天气好心情也跟着放晴了些,沈雁特地换了件翠色的锁小小荷叶边的掐身夹袄,底下是覆脚面的妆花苏绣裙,她过了年也十岁了,身量在这大半年里蹿高了些,穿起裙子来已经有模有样了。
到了长房,沈弋正陪着季氏在发对牌,见着她来,沈弋便起身了。
沈雁随她进了房,还没开口,沈弋便道:“今儿是峻哥儿的生日,咱们呆会也去菱洲苑讨杯寿酒吃。”
杜峻除了吃住与沈莘一个院子,平日里起居还是在菱洲苑。
沈雁径直进了门道:“这个不用你说,我知道。”
她平日走路都是慢悠悠生怕踩死了蚂蚁,沈弋打量着她这副样子,不由笑道:“你这是怎么了?”
沈雁不说话,走到放着那东洋小木偶的针线篮旁,忽然笑着转身:“那日我屋里的丫头问我,什么样的女子最金贵。我想了许久,觉得家世好的女子虽然养尊处优,却未必个个得人敬重,家境好的女子虽然吃用不愁,往往又少了几分底蕴。

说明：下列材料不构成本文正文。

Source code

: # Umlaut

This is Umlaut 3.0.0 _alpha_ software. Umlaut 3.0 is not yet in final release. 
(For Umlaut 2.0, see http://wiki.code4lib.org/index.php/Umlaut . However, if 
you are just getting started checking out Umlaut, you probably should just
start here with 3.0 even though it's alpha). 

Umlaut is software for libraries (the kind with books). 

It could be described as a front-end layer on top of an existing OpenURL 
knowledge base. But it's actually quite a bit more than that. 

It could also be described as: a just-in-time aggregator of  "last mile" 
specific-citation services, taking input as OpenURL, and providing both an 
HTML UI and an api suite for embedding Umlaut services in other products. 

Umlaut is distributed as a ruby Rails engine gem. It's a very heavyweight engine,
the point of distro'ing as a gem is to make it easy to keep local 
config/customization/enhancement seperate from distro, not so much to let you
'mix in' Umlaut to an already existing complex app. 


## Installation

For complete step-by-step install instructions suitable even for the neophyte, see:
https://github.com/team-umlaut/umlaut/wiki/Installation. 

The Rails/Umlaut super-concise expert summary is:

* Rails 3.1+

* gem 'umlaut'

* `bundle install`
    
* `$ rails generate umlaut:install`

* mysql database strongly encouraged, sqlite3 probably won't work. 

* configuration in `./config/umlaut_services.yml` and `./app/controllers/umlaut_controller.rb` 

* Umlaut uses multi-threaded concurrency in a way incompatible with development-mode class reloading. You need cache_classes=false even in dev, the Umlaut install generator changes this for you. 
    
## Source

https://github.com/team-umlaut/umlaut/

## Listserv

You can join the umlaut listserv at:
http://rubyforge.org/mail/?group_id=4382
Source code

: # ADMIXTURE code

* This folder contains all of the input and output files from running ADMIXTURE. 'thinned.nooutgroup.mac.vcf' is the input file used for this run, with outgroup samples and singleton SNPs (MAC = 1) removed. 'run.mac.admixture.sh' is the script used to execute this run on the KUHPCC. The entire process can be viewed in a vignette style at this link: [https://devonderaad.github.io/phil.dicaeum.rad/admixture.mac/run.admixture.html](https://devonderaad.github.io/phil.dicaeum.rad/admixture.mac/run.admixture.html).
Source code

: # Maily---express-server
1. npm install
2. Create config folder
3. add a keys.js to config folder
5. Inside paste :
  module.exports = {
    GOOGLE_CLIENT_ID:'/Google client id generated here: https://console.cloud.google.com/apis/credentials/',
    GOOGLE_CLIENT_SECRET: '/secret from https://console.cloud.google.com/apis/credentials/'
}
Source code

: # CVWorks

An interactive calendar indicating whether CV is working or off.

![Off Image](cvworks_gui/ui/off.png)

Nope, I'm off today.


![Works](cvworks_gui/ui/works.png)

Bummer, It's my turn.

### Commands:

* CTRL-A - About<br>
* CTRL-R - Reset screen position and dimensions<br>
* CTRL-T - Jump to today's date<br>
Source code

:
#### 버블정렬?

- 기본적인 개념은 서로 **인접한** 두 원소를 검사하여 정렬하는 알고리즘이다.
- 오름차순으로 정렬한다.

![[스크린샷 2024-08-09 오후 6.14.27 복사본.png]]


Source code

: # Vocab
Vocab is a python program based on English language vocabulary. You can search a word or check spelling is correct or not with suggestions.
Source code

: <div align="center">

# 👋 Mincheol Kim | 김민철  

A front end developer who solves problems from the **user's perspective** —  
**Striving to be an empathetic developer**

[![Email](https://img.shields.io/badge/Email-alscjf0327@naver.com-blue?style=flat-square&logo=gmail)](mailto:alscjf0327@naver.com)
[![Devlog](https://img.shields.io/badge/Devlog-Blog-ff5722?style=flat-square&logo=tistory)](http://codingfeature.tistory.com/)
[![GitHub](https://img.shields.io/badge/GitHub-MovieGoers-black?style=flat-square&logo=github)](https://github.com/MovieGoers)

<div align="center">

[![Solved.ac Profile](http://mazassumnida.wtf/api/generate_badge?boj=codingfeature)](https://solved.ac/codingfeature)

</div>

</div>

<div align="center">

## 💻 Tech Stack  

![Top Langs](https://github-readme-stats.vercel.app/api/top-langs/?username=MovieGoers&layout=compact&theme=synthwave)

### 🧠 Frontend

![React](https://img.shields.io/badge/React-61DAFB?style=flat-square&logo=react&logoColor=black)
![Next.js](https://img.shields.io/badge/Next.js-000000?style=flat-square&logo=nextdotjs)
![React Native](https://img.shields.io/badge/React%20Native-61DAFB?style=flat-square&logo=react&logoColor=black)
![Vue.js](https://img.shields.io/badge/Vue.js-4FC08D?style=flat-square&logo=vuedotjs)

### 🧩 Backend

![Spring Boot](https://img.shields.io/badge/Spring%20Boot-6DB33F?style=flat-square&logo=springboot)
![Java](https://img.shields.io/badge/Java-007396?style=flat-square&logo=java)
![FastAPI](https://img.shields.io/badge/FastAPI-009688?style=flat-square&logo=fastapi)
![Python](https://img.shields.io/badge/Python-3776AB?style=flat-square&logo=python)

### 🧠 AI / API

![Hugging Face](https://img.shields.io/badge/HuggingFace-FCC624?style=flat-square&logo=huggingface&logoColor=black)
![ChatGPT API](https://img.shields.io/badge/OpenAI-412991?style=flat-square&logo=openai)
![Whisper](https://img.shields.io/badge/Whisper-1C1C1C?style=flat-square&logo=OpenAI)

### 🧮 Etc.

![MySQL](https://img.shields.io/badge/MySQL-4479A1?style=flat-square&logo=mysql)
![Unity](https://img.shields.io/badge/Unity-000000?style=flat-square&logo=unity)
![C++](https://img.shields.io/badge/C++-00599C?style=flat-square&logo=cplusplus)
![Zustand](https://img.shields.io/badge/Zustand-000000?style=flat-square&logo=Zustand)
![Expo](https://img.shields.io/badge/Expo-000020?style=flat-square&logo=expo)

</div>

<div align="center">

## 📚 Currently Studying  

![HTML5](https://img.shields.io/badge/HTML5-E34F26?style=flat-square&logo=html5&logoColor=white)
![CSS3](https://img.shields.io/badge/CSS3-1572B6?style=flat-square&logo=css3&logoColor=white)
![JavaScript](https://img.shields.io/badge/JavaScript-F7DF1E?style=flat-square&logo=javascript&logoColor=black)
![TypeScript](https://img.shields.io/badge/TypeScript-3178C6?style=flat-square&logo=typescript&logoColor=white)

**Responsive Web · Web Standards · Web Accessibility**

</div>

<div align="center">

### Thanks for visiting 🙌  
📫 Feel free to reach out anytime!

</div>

大姐姐你觉得,什么样的女子最金贵?”
她从针线篮里拿出那只木偶来,笑吟吟执在手里。
沈弋脸色刷地变白,几步走过去,想要伸手把它夺回来,伸到半路却是又软软地垂了下去。
她双手撑着桌沿,双唇抿得死紧,在这样的寒天里,额上也冒出微微的汗光。
“我——”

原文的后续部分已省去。